There are scents fresh like the skin of children,
Soft like the oboe, green like the praires,
--And others, corrupt, rich and triumphant,
Having the expansiveness of infinite things,
Like amber, musk, benjamin and incense,
Which sing the transports of the mind and the senses.
The two tercets of "Correspondences" demonstrate how symbols (everything is a symbol, unfortunately) break down and are ultimately insufficient. "Like" is used throughout the poem to compare two concepts -- "scents" to "skin" to "oboe" to "praires". It serves a singular purpose: to compare. The last 'like', the same literal symbol, is not confined to one role. It is simultaneously comparative and enumerative, acting on "things" or "others", respectively. It's twoness ratifies the poem's title, "Correspondences". Thus symbols are not absolute. Perhaps they constrain, but such a fate also encapsulates a multiplicity of possibility.
So what of Birkin? I have no choice to concede the apparent truth that symbols might suffocate and make perverse, but they are not ultimate - instead rather mutable. But the reduction of the atomic self when integrated into a collective (Baudelaire and) I reject. Whether in integration, separation, or dissolution, the plural mutates, but also highlights, the singular.
Or conclusion.
The act of chasing an ideal Love is precisely the movement that loses it, means and end irrevocably polarized. Understanding physical functions to be Love is impossible, because we don't know Love, we know its approximation, a symbol. To apply this transitive approximation to our own impulses is to, ironically, further ourselves from Love. And to me, it seems as if we are closest to this true Love when it is unrecognized.
In the culmination of one of Blue Lock's matches, Isagi and Hiori exhibit a frightening (for their opponents) resonance that allows them to predict each other's moves without even looking at one another. No, they are not in love, but I believe this intuitive understanding of one another to be only possible with Love (which, as a necessary disclaimer, need not be romantic).
Okay, maybe I lost the script.
But, it seems that the pursuit of love is its death. To look back and proclaim something as Love, an anachronism, is to approximate the amorphous, primordial force with your own sensations. It constrains Love, and kills it. Something is Love because it is, not because it is Love.

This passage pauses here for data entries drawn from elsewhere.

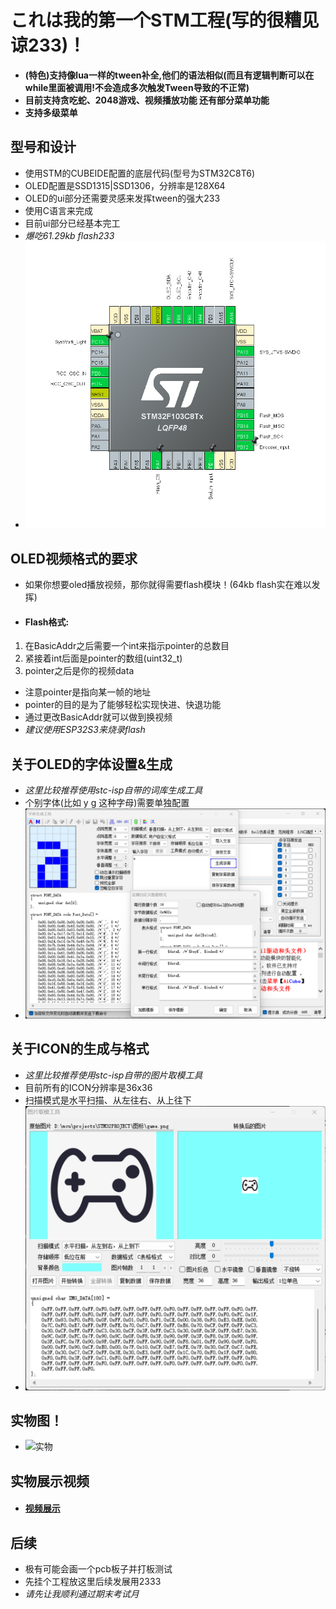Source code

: # これは我的第一个STM工程(写的很糟见谅233)！
- __(特色)支持像lua一样的tween补全,他们的语法相似(而且有逻辑判断可以在while里面被调用!不会造成多次触发Tween导致的不正常)__
- __目前支持贪吃蛇、2048游戏、视频播放功能 还有部分菜单功能__
- __支持多级菜单__

## 型号和设计
- 使用STM的CUBEIDE配置的底层代码(型号为STM32C8T6)
- OLED配置是SSD1315|SSD1306，分辨率是128X64
- OLED的ui部分还需要灵感来发挥tween的强大233
- 使用C语言来完成
- 目前ui部分已经基本完工
- _爆吃61.29kb flash233_
- ![引脚定义](引脚定义.png)

## OLED视频格式的要求
- 如果你想要oled播放视频，那你就得需要flash模块！(64kb flash实在难以发挥)
- #### Flash格式:
1. 在BasicAddr之后需要一个int来指示pointer的总数目
2. 紧接着int后面是pointer的数组(uint32_t)
3. pointer之后是你的视频data

- 注意pointer是指向某一帧的地址
- pointer的目的是为了能够轻松实现快进、快退功能
- 通过更改BasicAddr就可以做到换视频
- _建议使用ESP32S3来烧录flash_

## 关于OLED的字体设置&生成
- _这里比较推荐使用stc-isp自带的词库生成工具_
- 个别字体(比如 y g 这种字母)需要单独配置
- ![字体设置](字体设置.png)

## 关于ICON的生成与格式
- _这里比较推荐使用stc-isp自带的图片取模工具_
- 目前所有的ICON分辨率是36x36
- 扫描模式是水平扫描、从左往右、从上往下
- ![图标设置](图标设置.png)

## 实物图！
- ![实物](实物图.jpg)

## 实物展示视频
- #### [视频展示](https://www.bilibili.com/video/BV1xy7mzzEvP)

## 后续
- 极有可能会画一个pcb板子并打板测试
- 先挂个工程放这里后续发展用2333
- _请先让我顺利通过期末考试月_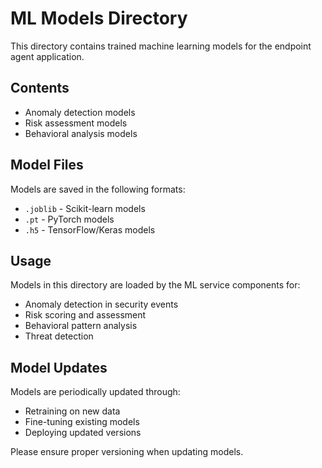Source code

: # ML Models Directory

This directory contains trained machine learning models for the endpoint agent application.

## Contents

- Anomaly detection models
- Risk assessment models
- Behavioral analysis models

## Model Files

Models are saved in the following formats:
- `.joblib` - Scikit-learn models
- `.pt` - PyTorch models
- `.h5` - TensorFlow/Keras models

## Usage

Models in this directory are loaded by the ML service components for:
- Anomaly detection in security events
- Risk scoring and assessment
- Behavioral pattern analysis
- Threat detection

## Model Updates

Models are periodically updated through:
- Retraining on new data
- Fine-tuning existing models
- Deploying updated versions

Please ensure proper versioning when updating models. 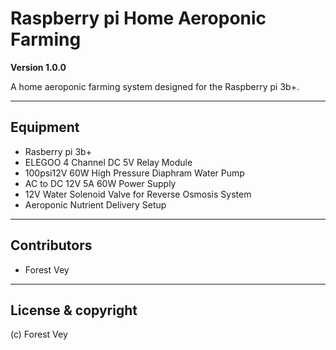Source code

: # Raspberry pi Home Aeroponic Farming

**Version 1.0.0**

A home aeroponic farming system designed for the Raspberry pi 3b+.

---

## Equipment

- Rasberry pi 3b+
- ELEGOO 4 Channel DC 5V Relay Module
- 100psi12V 60W High Pressure Diaphram Water Pump
- AC to DC 12V 5A 60W Power Supply
- 12V Water Solenoid Valve for Reverse Osmosis System
- Aeroponic Nutrient Delivery Setup

---

## Contributors

- Forest Vey

---

## License & copyright

(c) Forest Vey

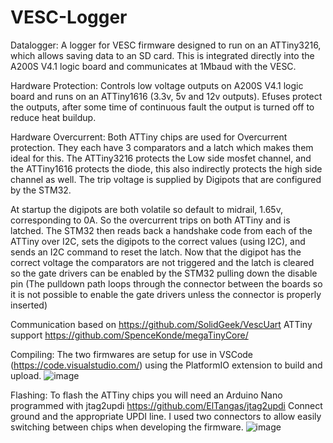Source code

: # VESC-Logger

Datalogger:
A logger for VESC firmware designed to run on an ATTiny3216, which allows saving data to an SD card.
This is integrated directly into the A200S V4.1 logic board and communicates at 1Mbaud with the VESC.

Hardware Protection:
Controls low voltage outputs on A200S V4.1 logic board and runs on an ATTiny1616 (3.3v, 5v and 12v outputs). Efuses protect the outputs, after some time of continuous fault the output is turned off to reduce heat buildup. 

Hardware Overcurrent:
Both ATTiny chips are used for Overcurrent protection. They each have 3 comparators and a latch which makes them ideal for this.
The ATTiny3216 protects the Low side mosfet channel, and the ATTiny1616 protects the diode, this also indirectly protects the high side channel as well.
The trip voltage is supplied by Digipots that are configured by the STM32.

At startup the digipots are both volatile so default to midrail, 1.65v, corresponding to 0A. So the overcurrent trips on both ATTiny and is latched.
The STM32 then reads back a handshake code from each of the ATTiny over I2C, sets the digipots to the correct values (using I2C), and sends an I2C command to reset the latch.
Now that the digipot has the correct voltage the comparators are not triggered and the latch is cleared so the gate drivers can be enabled by the STM32 pulling down the disable pin (The pulldown path loops through the connector between the boards so it is not possible to enable the gate drivers unless the connector is properly inserted)



Communication based on https://github.com/SolidGeek/VescUart
ATTiny support https://github.com/SpenceKonde/megaTinyCore/

Compiling:
The two firmwares are setup for use in VSCode (https://code.visualstudio.com/) using the PlatformIO  extension to build and upload.
![image](https://github.com/TechAUmNu/VESC-Logger/assets/6648855/1c679b36-3132-4798-9eab-e99403d83f1a)

Flashing:
To flash the ATTiny chips you will need an Arduino Nano programmed with jtag2updi https://github.com/ElTangas/jtag2updi
Connect ground and the appropriate UPDI line. I used two connectors to allow easily switching between chips when developing the firmware.
![image](https://github.com/TechAUmNu/VESC-Logger/assets/6648855/e8f362c9-8274-4340-a18f-171bb1c0de4a)

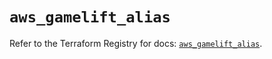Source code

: # `aws_gamelift_alias`

Refer to the Terraform Registry for docs: [`aws_gamelift_alias`](https://registry.terraform.io/providers/hashicorp/aws/6.4.0/docs/resources/gamelift_alias).

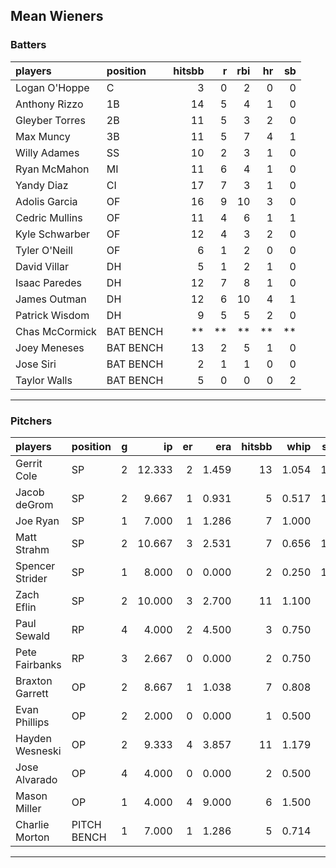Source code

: ## Mean Wieners

### Batters

 
|players        |position  | hitsbb|  r| rbi| hr| sb| 
|:--------------|:---------|------:|--:|---:|--:|--:| 
|Logan O'Hoppe  |C         |      3|  0|   2|  0|  0| 
|Anthony Rizzo  |1B        |     14|  5|   4|  1|  0| 
|Gleyber Torres |2B        |     11|  5|   3|  2|  0| 
|Max Muncy      |3B        |     11|  5|   7|  4|  1| 
|Willy Adames   |SS        |     10|  2|   3|  1|  0| 
|Ryan McMahon   |MI        |     11|  6|   4|  1|  0| 
|Yandy Diaz     |CI        |     17|  7|   3|  1|  0| 
|Adolis Garcia  |OF        |     16|  9|  10|  3|  0| 
|Cedric Mullins |OF        |     11|  4|   6|  1|  1| 
|Kyle Schwarber |OF        |     12|  4|   3|  2|  0| 
|Tyler O'Neill  |OF        |      6|  1|   2|  0|  0| 
|David Villar   |DH        |      5|  1|   2|  1|  0| 
|Isaac Paredes  |DH        |     12|  7|   8|  1|  0| 
|James Outman   |DH        |     12|  6|  10|  4|  1| 
|Patrick Wisdom |DH        |      9|  5|   5|  2|  0| 
|Chas McCormick |BAT BENCH |     **| **|  **| **| **| 
|Joey Meneses   |BAT BENCH |     13|  2|   5|  1|  0| 
|Jose Siri      |BAT BENCH |      2|  1|   1|  0|  0| 
|Taylor Walls   |BAT BENCH |      5|  0|   0|  0|  2| 

* * *

### Pitchers

 
|players         |position    |  g|     ip| er|   era| hitsbb|  whip| so|  w| sv| 
|:---------------|:-----------|--:|------:|--:|-----:|------:|-----:|--:|--:|--:| 
|Gerrit Cole     |SP          |  2| 12.333|  2| 1.459|     13| 1.054| 12|  1|  0| 
|Jacob deGrom    |SP          |  2|  9.667|  1| 0.931|      5| 0.517| 13|  1|  0| 
|Joe Ryan        |SP          |  1|  7.000|  1| 1.286|      7| 1.000|  7|  1|  0| 
|Matt Strahm     |SP          |  2| 10.667|  3| 2.531|      7| 0.656| 16|  1|  0| 
|Spencer Strider |SP          |  1|  8.000|  0| 0.000|      2| 0.250| 13|  1|  0| 
|Zach Eflin      |SP          |  2| 10.000|  3| 2.700|     11| 1.100|  9|  1|  0| 
|Paul Sewald     |RP          |  4|  4.000|  2| 4.500|      3| 0.750|  6|  0|  3| 
|Pete Fairbanks  |RP          |  3|  2.667|  0| 0.000|      2| 0.750|  3|  0|  1| 
|Braxton Garrett |OP          |  2|  8.667|  1| 1.038|      7| 0.808|  6|  1|  0| 
|Evan Phillips   |OP          |  2|  2.000|  0| 0.000|      1| 0.500|  3|  0|  0| 
|Hayden Wesneski |OP          |  2|  9.333|  4| 3.857|     11| 1.179|  4|  1|  0| 
|Jose Alvarado   |OP          |  4|  4.000|  0| 0.000|      2| 0.500|  6|  0|  3| 
|Mason Miller    |OP          |  1|  4.000|  4| 9.000|      6| 1.500|  6|  0|  0| 
|Charlie Morton  |PITCH BENCH |  1|  7.000|  1| 1.286|      5| 0.714|  9|  1|  0| 


* * *



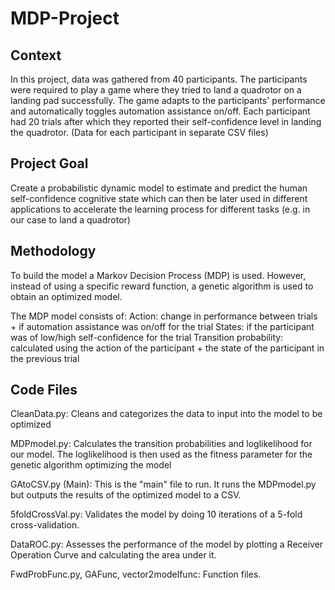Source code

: # MDP-Project

## Context

In this project, data was gathered from 40 participants. The participants were required to play a game where they tried to land a quadrotor on a landing pad successfully. The game adapts to the participants' performance and automatically toggles automation assistance on/off. Each participant had 20 trials after which they reported their self-confidence level in landing the quadrotor. (Data for each participant in separate CSV files)

## Project Goal

Create a probabilistic dynamic model to estimate and predict the human self-confidence cognitive state which can then be later used in different applications to accelerate the learning process for different tasks (e.g. in our case to land a quadrotor)

## Methodology

To build the model a Markov Decision Process (MDP) is used. However, instead of using a specific reward function, a genetic algorithm is used to obtain an optimized model.

The MDP model consists of:
Action: change in performance between trials + if automation assistance was on/off for the trial
States: if the participant was of low/high self-confidence for the trial
Transition probability: calculated using the action of the participant + the state of the participant in the previous trial

## Code Files

CleanData.py: Cleans and categorizes the data to input into the model to be optimized 

MDPmodel.py: Calculates the transition probabilities and loglikelihood for our model. The loglikelihood is then used as the fitness parameter for the genetic algorithm optimizing the model

GAtoCSV.py (Main): This is the "main" file to run. It runs the MDPmodel.py but outputs the results of the optimized model to a CSV.

5foldCrossVal.py: Validates the model by doing 10 iterations of a 5-fold cross-validation.

DataROC.py: Assesses the performance of the model by plotting a Receiver Operation Curve and calculating the area under it.

FwdProbFunc.py, GAFunc, vector2modelfunc: Function files.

Where does that leave us? Do we live an unobserved and unmediated life as to not muddy these Forms? Do we try to claw our way to a higher, more abstract plane of existence free from all symbols? At the very least, I fail, or withdraw from the impossibility preemptively, to define Love by the virtue of what it is. In fact, I feel love most profoundly when I am not searching or attempting to understand my feelings. I think Birkin's desire to transcend as very reasonable and one I would like to share, if not for its impossibility; instead of rising above, I like the idea of sinking below and immersing oneself in the immediacy of their feelings and functions. Unable to observe Love or its facets, it is thus one's responsibility to have faith in its existence and suffusion. When I feel my own heartbeat quicken, I do not think "this is Love" as to implicitly compare and liken to, but come away being reminded of its existence (which is perhaps a form of implicit comparison).
Is this the correct interpretation? I doubt it, and I reckon that my own understanding will evolve over time. However, it is also reassuring. It allows me to engage with symbols but not feel tainted by them. I can leverage their multiplicity without ratifying my feelings as the one truth. It allows me to have faith in the collective. I'm able to be reminded of Love everywhere--in life, literature, and media; sometimes, as might be clear, I feel it most profoundly when it is completely implicit.